1.1. Geological settings
Southwestern North Dakota exposes extensive outcrops of the
continental K/T boundary (Hartman, 2002). These outcrops are
aligned along the Cedar Creek anticline, in the valley of the Little
Missouri River (Fig. 1). The K/T boundary lies in close proximity to the
contact between the Hell Creek and the Fort Union Formations. In the
study area (covering Bowman and Slope Counties), the Hell Creek
Formation is approximately 100 m, thick, consisting of cross-bedded
sandstones from stream channels, rooted siltstones representing point
bar deposition and near-stream environments, and floodplains
consisting of darker gray to green mudstones (Johnson, 1989;
Fastovsky, 1987). Thin, discontinuous lignitic coals and carbonaceous
shales are present, but rare. This formation usually displays darker,
more uniform colors in grayish tones than the overlying Fort Union
Formation. The overlying Fort Union Formation is also approximately
100 m thick, and consists of numerous lignitic beds, carbonaceous
shales, large scale coarse sandstone bodies, and ponded-water
deposits represented by variegated beds containing ironstone,
siltstone, sandstone, and mudstone sequences seen since lightercolored deposits when compared to the underlying Hell Creek Formation (Johnson, 1989; Fastovsky, 1987).

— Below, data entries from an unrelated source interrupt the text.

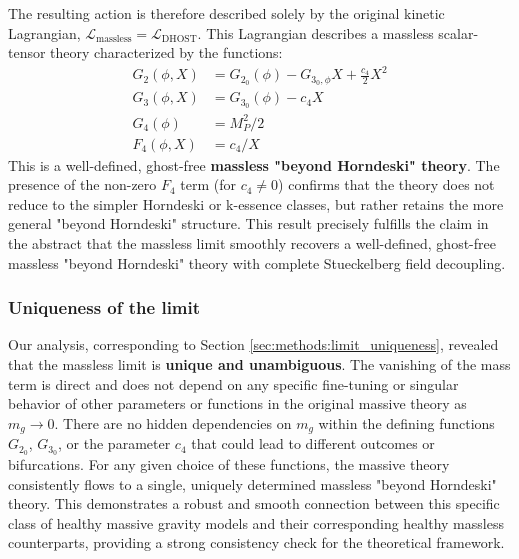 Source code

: \documentclass[twocolumn]{aastex631}
\begin{document}
The resulting action is therefore described solely by the original kinetic Lagrangian, $\mathcal{L}_{\text{massless}} = \mathcal{L}_{\text{DHOST}}$. This Lagrangian describes a massless scalar-tensor theory characterized by the functions:
\begin{align*}
G_2(\phi, X) &= G_{2_0}(\phi) - G_{3_0,\phi} X + \frac{c_4}{2} X^2 \\
G_3(\phi, X) &= G_{3_0}(\phi) - c_4 X \\
G_4(\phi) &= M_P^2 / 2 \\
F_4(\phi, X) &= c_4 / X
\end{align*}
This is a well-defined, ghost-free \textbf{massless "beyond Horndeski" theory}. The presence of the non-zero $F_4$ term (for $c_4 \neq 0$) confirms that the theory does not reduce to the simpler Horndeski or k-essence classes, but rather retains the more general "beyond Horndeski" structure. This result precisely fulfills the claim in the abstract that the massless limit smoothly recovers a well-defined, ghost-free massless "beyond Horndeski" theory with complete Stueckelberg field decoupling.

\subsubsection{Uniqueness of the limit}
Our analysis, corresponding to Section \ref{sec:methods:limit_uniqueness}, revealed that the massless limit is \textbf{unique and unambiguous}. The vanishing of the mass term is direct and does not depend on any specific fine-tuning or singular behavior of other parameters or functions in the original massive theory as $m_g \to 0$. There are no hidden dependencies on $m_g$ within the defining functions $G_{2_0}$, $G_{3_0}$, or the parameter $c_4$ that could lead to different outcomes or bifurcations. For any given choice of these functions, the massive theory consistently flows to a single, uniquely determined massless "beyond Horndeski" theory. This demonstrates a robust and smooth connection between this specific class of healthy massive gravity models and their corresponding healthy massless counterparts, providing a strong consistency check for the theoretical framework.
\end{document}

The contact between the Hell Creek and Fort Union Formations is
routinely used within this region as an important field datum as it can
be easily recognized and is traceable over long distances (Johnson,
1992; Pearson et al., 2002). However, it does not always display the
same recognizable lithologic features from one area to another: any
one or more of the lithologic indicators of the formational contact
such as color change, a break in slope, the presence of a contact coal,
more defined bedding planes, or the presence or absence of modern
vegetation can be used to distinguish the field datum (Murphy et al.,
2002). A combination of these criteria can be seen in Fig. 2. Modern
erosion generally covers the coal bed usually found at the formational
contact, which when present, has a thickness ranging from 1 cm to
more than 50 cm. Recognition of the formation contact datum is
essential, since it lies in close proximity to the palynologically defined
K/T boundary (Johnson and Hickey, 1990; Johnson, 1992; Pearson,
1997). In the study area, the boundary is reported as occurring
somewhere within the basal 4 m of the Fort Union Formation, or it
may be coincident with the formational contact (Nichols, 2002;
Nichols and Johnson, 2002). This observation implies that the formation contact is diachronous.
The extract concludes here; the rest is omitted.